1 Samuel 26: 2, 7–9, 12–13, 22–23
Psalm 103: 1–4, 8, 10, 12–13
1 Corinthians 15: 45–49
Luke 6 27–38
I will not destroy him
In the first reading we see David in the position of power before his enemy Saul, as Abishai says: “God has given your enemy into your hand today; now therefore let me pin him to the ground with one stroke of the spear….” I find the response of David to be quite revolutionary: “Do not destroy him…” He chooses to spare the life of his enemy. Such response, we can be sure, is founded on the way David looks at Saul; he sees in him more than just an enemy. And for that, he won’t destroy him. This is not just something to marvel at, but a challenge too.

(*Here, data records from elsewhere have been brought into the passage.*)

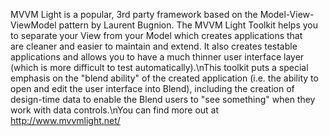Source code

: MVVM Light is a popular, 3rd party framework based on the Model-View-ViewModel pattern by Laurent Bugnion.  The MVVM Light Toolkit helps you to separate your View from your Model which creates applications that are cleaner and easier to maintain and extend. It also creates testable applications and allows you to have a much thinner user interface layer (which is more difficult to test automatically).\\nThis toolkit puts a special emphasis on the \"blend ability\" of the created application (i.e. the ability to open and edit the user interface into Blend), including the creation of design-time data to enable the Blend users to \"see something\" when they work with data controls.\\nYou can find more out at http://www.mvvmlight.net/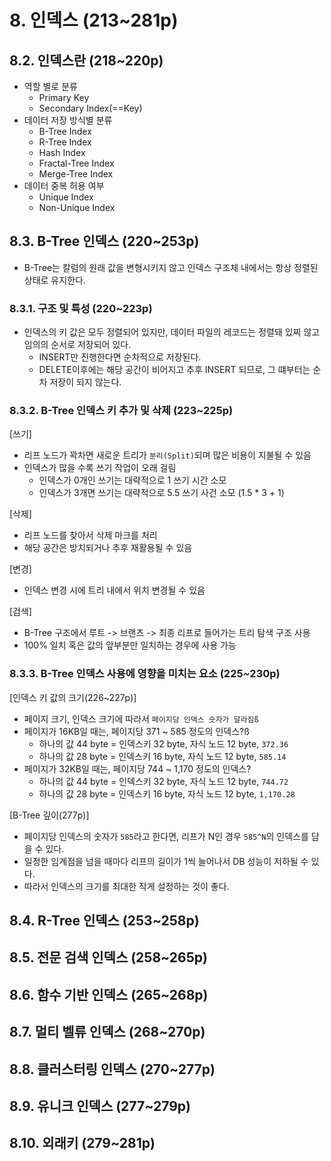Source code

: # 8. 인덱스 (213~281p)


## 8.2. 인덱스란 (218~220p)

- 역할 별로 분류
    - Primary Key
    - Secondary Index(==Key)
- 데이터 저장 방식별 분류
    - B-Tree Index
    - R-Tree Index
    - Hash Index
    - Fractal-Tree Index
    - Merge-Tree Index
- 데이터 중복 허용 여부
    - Unique Index
    - Non-Unique Index

## 8.3. B-Tree 인덱스 (220~253p)

- B-Tree는 칼럼의 원래 값을 변형시키지 않고 인덱스 구조체 내에서는 항상 정렬된 상태로 유지한다.

### 8.3.1. 구조 및 특성 (220~223p)

- 인덱스의 키 값은 모두 정렬되어 있지만, 데이터 파일의 레코드는 정렬돼 있찌 않고 임의의 순서로 저장되어 있다.
    - INSERT만 진행한다면 순차적으로 저장된다.
    - DELETE이후에는 해당 공간이 비어지고 추후 INSERT 되므로, 그 떄부터는 순차 저장이 되지 않는다.

### 8.3.2. B-Tree 인덱스 키 추가 및 삭제 (223~225p)

[쓰기]
- 리프 노드가 꽉차면 새로운 트리가 `분리(Split)`되며 많은 비용이 지불될 수 있음
- 인덱스가 많을 수록 쓰기 작업이 오래 걸림
    - 인덱스가 0개인 쓰기는 대략적으로 1 쓰기 시간 소모
    - 인덱스가 3개면 쓰기는 대략적으로 5.5 쓰기 사건 소모 (1.5 * 3 + 1)

[삭제]
- 리프 노드를 찾아서 삭제 마크를 처리
- 해당 공간은 방치되거나 추후 재활용될 수 있음

[변경]
- 인덱스 변경 시에 트리 내에서 위치 변경될 수 있음

[검색]
- B-Tree 구조에서 루트 -> 브랜츠 -> 최종 리프로 들어가는 트리 탐색 구조 사용
- 100% 일치 혹은 값의 앞부분만 일치하는 경우에 사용 가능

### 8.3.3. B-Tree 인덱스 사용에 영향을 미치는 요소 (225~230p)

[인덱스 키 값의 크기(226~227p)]
- 페이지 크기, 인덱스 크기에 따라서 `페이지당 인덱스 숫자가 달라짐ß`
- 페이지가 16KB일 때는, 페이지당 371 ~ 585 정도의 인덱스?ß
    - 하나의 값 44 byte = 인덱스키 32 byte, 자식 노드 12 byte, `372.36`
    - 하나의 값 28 byte = 인덱스키 16 byte, 자식 노드 12 byte, `585.14`
- 페이지가 32KB일 때는, 페이지당 744 ~ 1,170 정도의 인덱스?
    - 하나의 값 44 byte = 인덱스키 32 byte, 자식 노드 12 byte, `744.72`
    - 하나의 값 28 byte = 인덱스키 16 byte, 자식 노드 12 byte, `1,170.28`

[B-Tree 깊이(277p)]
- 페이지당 인덱스의 숫자가 `585`라고 한다면, 리프가 N인 경우 `585^N`의 인덱스를 담을 수 있다.
- 일정한 임계점을 넘을 때마다 리프의 길이가 1씩 늘어나서 DB 성능이 저하될 수 있다.
- 따라서 인덱스의 크기를 최대한 작게 설정하는 것이 좋다.

## 8.4. R-Tree 인덱스 (253~258p)

## 8.5. 전문 검색 인덱스 (258~265p)

## 8.6. 함수 기반 인덱스 (265~268p)

## 8.7. 멀티 벨류 인덱스 (268~270p)

## 8.8. 클러스터링 인덱스 (270~277p)

## 8.9. 유니크 인덱스 (277~279p)

## 8.10. 외래키 (279~281p)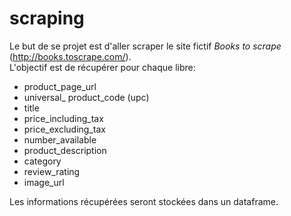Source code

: # scraping

Le but de se projet est d'aller scraper le site fictif *Books to scrape* (http://books.toscrape.com/).  
L'objectif est de récupérer pour chaque libre:
- product_page_url
- universal_ product_code (upc)
- title
- price_including_tax
- price_excluding_tax
- number_available
- product_description
- category
- review_rating
- image_url   


 Les informations récupérées seront stockées dans un dataframe.
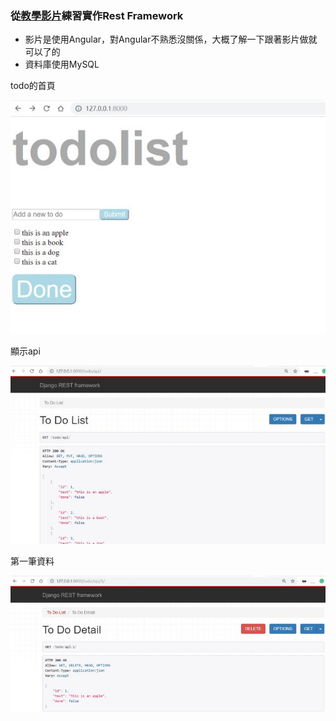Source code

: ### 從[教學影片](https://www.youtube.com/watch?v=sVF5mzhlV-4&index=1&list=PLw02n0FEB3E0smsGO7EcnSqR-PCAWruJC)練習實作Rest Framework
* 影片是使用Angular，對Angular不熟悉沒關係，大概了解一下跟著影片做就可以了的
* 資料庫使用MySQL
  
todo的首頁 

![alt tag](https://github.com/cloud81115/Build-a-To-Do-List-Angular-and-Django-Rest-Framework/blob/master/pic/ss1.PNG)

顯示api

![alt tag](https://github.com/cloud81115/Build-a-To-Do-List-Angular-and-Django-Rest-Framework/blob/master/pic/ss2.PNG)

第一筆資料

![alt tag](https://github.com/cloud81115/Build-a-To-Do-List-Angular-and-Django-Rest-Framework/blob/master/pic/ss3.PNG)

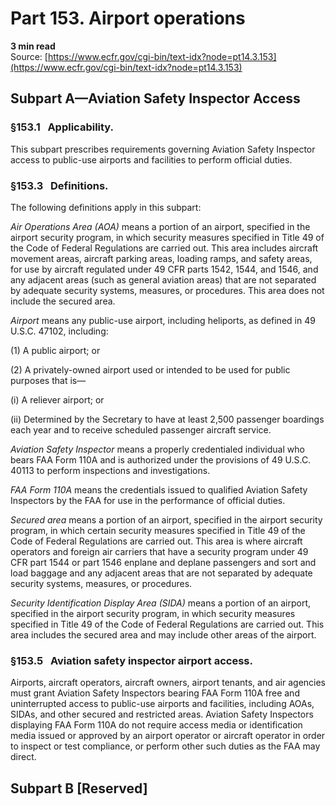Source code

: # Part 153. Airport operations
**3 min read**  
Source: [https://www.ecfr.gov/cgi-bin/text-idx?node=pt14.3.153](https://www.ecfr.gov/cgi-bin/text-idx?node=pt14.3.153)

<div>

## Subpart A—Aviation Safety Inspector Access

### §153.1   Applicability.

This subpart prescribes requirements governing Aviation Safety Inspector access to public-use airports and facilities to perform official duties.

### §153.3   Definitions.

The following definitions apply in this subpart:

*Air Operations Area (AOA)* means a portion of an airport, specified in the airport security program, in which security measures specified in Title 49 of the Code of Federal Regulations are carried out. This area includes aircraft movement areas, aircraft parking areas, loading ramps, and safety areas, for use by aircraft regulated under 49 CFR parts 1542, 1544, and 1546, and any adjacent areas (such as general aviation areas) that are not separated by adequate security systems, measures, or procedures. This area does not include the secured area.

*Airport* means any public-use airport, including heliports, as defined in 49 U.S.C. 47102, including:

\(1\) A public airport; or

\(2\) A privately-owned airport used or intended to be used for public purposes that is—

\(i\) A reliever airport; or

\(ii\) Determined by the Secretary to have at least 2,500 passenger boardings each year and to receive scheduled passenger aircraft service.

*Aviation Safety Inspector* means a properly credentialed individual who bears FAA Form 110A and is authorized under the provisions of 49 U.S.C. 40113 to perform inspections and investigations.

*FAA Form 110A* means the credentials issued to qualified Aviation Safety Inspectors by the FAA for use in the performance of official duties.

*Secured area* means a portion of an airport, specified in the airport security program, in which certain security measures specified in Title 49 of the Code of Federal Regulations are carried out. This area is where aircraft operators and foreign air carriers that have a security program under 49 CFR part 1544 or part 1546 enplane and deplane passengers and sort and load baggage and any adjacent areas that are not separated by adequate security systems, measures, or procedures.

*Security Identification Display Area (SIDA)* means a portion of an airport, specified in the airport security program, in which security measures specified in Title 49 of the Code of Federal Regulations are carried out. This area includes the secured area and may include other areas of the airport.

### §153.5   Aviation safety inspector airport access.

Airports, aircraft operators, aircraft owners, airport tenants, and air agencies must grant Aviation Safety Inspectors bearing FAA Form 110A free and uninterrupted access to public-use airports and facilities, including AOAs, SIDAs, and other secured and restricted areas. Aviation Safety Inspectors displaying FAA Form 110A do not require access media or identification media issued or approved by an airport operator or aircraft operator in order to inspect or test compliance, or perform other such duties as the FAA may direct.

## Subpart B \[Reserved\]

</div>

When I’m face to face with that person I consider as my enemy, do I still keep the freedom of seeing in him more than the soured relationship that exists between us? Of course, David sees an anointed person in Saul. But that’s not the only way to look at persons. Firstly, it may help perhaps, to recognise in every person the dignity of a human being, independently of what they may have done. We can bring that home by citing examples probably closer to us.
We can think of persons who have shared life together as couple, for example. How sad when it happens that they can’t continue living together, for one reason or another; even worse when they forget the intimacy they shared for years and resort to stripping each other naked by words or actions that are uncharitable. In fact, they destroy the person who may be the father or the mother to their children. Isn’t that destroying an “anointed” one? It’s a natural drive within us to want to destroy whatever we perceive as enemy. Quietly, David shows us that there’s another way of behaving even when our relationships may not be friendly.
But which enemy to love?
Talking about enemies, you perhaps scratch your head, trying to see if you have enemies at all. Well, put them into the bag of your enemies all those persons you dislike and those who annoy you, in short, all those persons with whom the relationship does work well between you. And what does it mean loving them?
It’s about being “merciful, just as your Father is merciful” But how merciful? Mathew, unlike Luke, illustrates how perfect God is: “He causes his sun to rise on the evil and the good, and sends rain on the righteous and the unrighteous” (Mt 5:45). He does good to all and has no intention to make anyone suffer because of what they have done. God does not treat us according to our merit, but out of his mercy and compassion. That’s why the psalm invites us to give him thanks and never forget his blessings. Which blessings?
“He…forgives all your guilt,
heals every one of your ills,
…redeems your life from the grave,
[and]…crowns you with love and compassion.
[He is] slow to anger and rich in mercy.
He does not treat us according to our sins
nor repays us according to our faults.”
Then, love is a decision to do good
Like David, God chooses not to destroy us. Similarly, loving our enemies is not about having good feelings about them, that would be impossible. What Jesus asks us is to do good even to those who are not in our good books. It’s acting against the urge to hit back and destroy whatever we consider as enemy.
Being Christian, we can deduce, at least according to this Sunday’s readings, is breaking the cycle of violence that makes us return a punch with a punch. It’s witnessing the Kingdom of God through words and actions in the manner that drowns violence and revenge with good. But that should begin with changing the way we look at others. Indeed, becoming a Christian is putting oneself at Jesus’ school and learn to act differently.
And so, I can ask for one grace
That I may be able to see in every person a beloved child of God, regardless of what they have done or how I feel about them. Like David, give me not to destroy anyone; before you, every person is anointed.